Près de quinze années se sont écoulées depuis le « choc » du 21 avril 2002. Bien qu’on ait le sentiment que rien n’a changé en termes de politiques, ce n’est qu’une illusion. Tout s’est accéléré dans une fuite en avant suicidaire pour la démocratie et le peuple (si on peut encore se référer à ce corps considéré de l’intérieur du périph’ parisien et depuis Bruxelles comme éminemment populiste). En juillet 2002 a paru aux éditions Robert Laffont un essai lucide et salutaire, ravageur pour la classe politique, intransigeant avec nos lâchetés collectives et à l’humour pamphlétaire ravageur.

Cet essai, intitulé pertinemment Démolition avant travaux, est signé Philippe Meyer, être protéiforme d’apparence toutefois humaine, bien connu des passionnés de chanson et des amateurs de débats politiques, auteur (et narrateur) de l’immense De Nuremberg à Nuremberg, écrivain, acteur à ses heures perdues et parfois candidat à la mise en œuvre de ses idées dans le cadre d’un mandat… À toutes ses cordes, liste non-exhaustive, Meyer ajoute celle de visionnaire. Force est de reconnaître que son analyse du séisme jospinien s’est avérée : nos hommes et femmes politiques n’ont pas voulu regarder la réalité en face ; ils ont cherché des excuses et se sont empressés de faire comme s’il ne s’était rien passé. Le peuple s’est exprimé dans un sens contraire à leur intérêt, soit : ignorons-le, insultons-le, méprisons-le. Faute de pouvoir appliquer la maxime de Bertolt Brecht[1]…
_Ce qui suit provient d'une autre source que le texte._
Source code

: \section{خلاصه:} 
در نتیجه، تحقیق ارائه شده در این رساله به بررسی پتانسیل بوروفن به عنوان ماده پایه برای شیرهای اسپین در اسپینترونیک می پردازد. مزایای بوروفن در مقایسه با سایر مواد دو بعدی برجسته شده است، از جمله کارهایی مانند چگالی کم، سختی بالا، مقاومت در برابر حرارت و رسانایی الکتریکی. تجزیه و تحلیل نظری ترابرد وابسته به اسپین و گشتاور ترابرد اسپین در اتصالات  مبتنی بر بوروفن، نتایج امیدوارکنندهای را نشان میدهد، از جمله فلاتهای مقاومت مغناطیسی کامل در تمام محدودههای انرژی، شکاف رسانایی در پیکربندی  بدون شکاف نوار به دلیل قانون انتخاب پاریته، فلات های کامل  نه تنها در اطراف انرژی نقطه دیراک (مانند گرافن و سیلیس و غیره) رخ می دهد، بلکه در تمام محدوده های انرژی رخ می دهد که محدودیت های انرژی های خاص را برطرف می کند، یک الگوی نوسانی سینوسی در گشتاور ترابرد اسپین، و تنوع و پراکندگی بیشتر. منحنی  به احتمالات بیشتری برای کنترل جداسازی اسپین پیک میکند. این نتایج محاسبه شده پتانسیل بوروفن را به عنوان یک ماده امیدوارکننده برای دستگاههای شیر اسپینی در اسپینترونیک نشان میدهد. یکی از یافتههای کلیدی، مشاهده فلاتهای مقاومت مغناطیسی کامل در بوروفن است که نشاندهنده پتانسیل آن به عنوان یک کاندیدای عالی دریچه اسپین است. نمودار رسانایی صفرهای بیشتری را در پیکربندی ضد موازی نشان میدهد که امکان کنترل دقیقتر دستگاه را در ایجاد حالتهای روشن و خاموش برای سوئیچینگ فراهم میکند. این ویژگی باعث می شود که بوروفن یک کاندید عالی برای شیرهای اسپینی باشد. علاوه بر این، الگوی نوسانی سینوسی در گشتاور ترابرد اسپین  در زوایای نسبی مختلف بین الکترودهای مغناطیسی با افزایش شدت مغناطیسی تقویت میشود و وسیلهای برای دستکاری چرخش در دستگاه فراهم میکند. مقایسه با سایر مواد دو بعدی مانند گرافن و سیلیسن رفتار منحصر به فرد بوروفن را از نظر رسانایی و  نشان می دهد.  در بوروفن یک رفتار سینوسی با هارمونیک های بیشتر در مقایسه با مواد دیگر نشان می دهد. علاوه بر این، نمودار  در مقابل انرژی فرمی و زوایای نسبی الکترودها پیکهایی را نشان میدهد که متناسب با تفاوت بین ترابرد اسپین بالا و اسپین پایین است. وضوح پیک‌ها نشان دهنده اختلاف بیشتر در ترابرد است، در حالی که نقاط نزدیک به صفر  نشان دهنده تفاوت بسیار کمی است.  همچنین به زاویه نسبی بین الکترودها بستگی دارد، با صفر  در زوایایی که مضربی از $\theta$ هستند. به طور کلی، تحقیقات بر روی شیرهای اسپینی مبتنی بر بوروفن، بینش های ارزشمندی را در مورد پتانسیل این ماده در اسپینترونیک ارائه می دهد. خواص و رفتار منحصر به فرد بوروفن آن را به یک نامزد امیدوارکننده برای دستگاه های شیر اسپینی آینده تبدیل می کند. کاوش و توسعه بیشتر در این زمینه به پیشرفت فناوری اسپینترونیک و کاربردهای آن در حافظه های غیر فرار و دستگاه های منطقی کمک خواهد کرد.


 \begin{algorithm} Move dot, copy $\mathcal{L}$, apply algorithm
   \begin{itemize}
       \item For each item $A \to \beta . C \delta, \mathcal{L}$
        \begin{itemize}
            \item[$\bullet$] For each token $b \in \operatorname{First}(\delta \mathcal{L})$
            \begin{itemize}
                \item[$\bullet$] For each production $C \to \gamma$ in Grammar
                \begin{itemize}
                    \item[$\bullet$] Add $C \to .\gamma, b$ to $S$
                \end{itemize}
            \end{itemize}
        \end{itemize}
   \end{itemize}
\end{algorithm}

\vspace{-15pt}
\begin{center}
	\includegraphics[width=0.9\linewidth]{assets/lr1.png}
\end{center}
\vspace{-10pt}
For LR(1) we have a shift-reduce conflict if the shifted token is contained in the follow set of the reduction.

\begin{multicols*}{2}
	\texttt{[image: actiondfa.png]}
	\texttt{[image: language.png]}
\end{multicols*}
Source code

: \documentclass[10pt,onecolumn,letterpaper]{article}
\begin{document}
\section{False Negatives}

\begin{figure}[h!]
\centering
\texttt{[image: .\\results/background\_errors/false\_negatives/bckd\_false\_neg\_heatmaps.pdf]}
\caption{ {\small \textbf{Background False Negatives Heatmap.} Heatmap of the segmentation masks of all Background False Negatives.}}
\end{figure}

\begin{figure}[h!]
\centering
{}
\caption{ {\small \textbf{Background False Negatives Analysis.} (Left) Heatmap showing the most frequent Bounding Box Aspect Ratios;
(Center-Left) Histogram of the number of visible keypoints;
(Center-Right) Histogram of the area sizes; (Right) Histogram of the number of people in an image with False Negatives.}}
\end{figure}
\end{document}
2002 : Les raisons d’un naufrage

Remontant le temps depuis la veille du premier tour fatidique, Philippe Meyer égrène le déroulé des événements tout en se livrant à une analyse fine du pourquoi en est-on arrivé là : comportements politiques, médiatiques, économiques. Ses portraits des élites de l’époque, dont nombre d’entre elles sont toujours en fonction malgré leurs échecs patents et leur responsabilité indéniable dans le déclin de la démocratie en France[2], sont hilarants et frappent toujours juste. Mouche à chaque tir. Mention spéciale pour le cas Serge July (remplacé depuis par l’intermittent Laurent Joffrin dont on peut se demander si c’est un progrès), immortalisé comme « Le directeur de conscience de la caste qui, depuis vingt ans, a réclamé toutes les places, refusé toutes les responsabilités, écarté toutes les autocritiques ».

« L’humour de Philippe Meyer est ravageur et parfois vache, mais jamais injuste ».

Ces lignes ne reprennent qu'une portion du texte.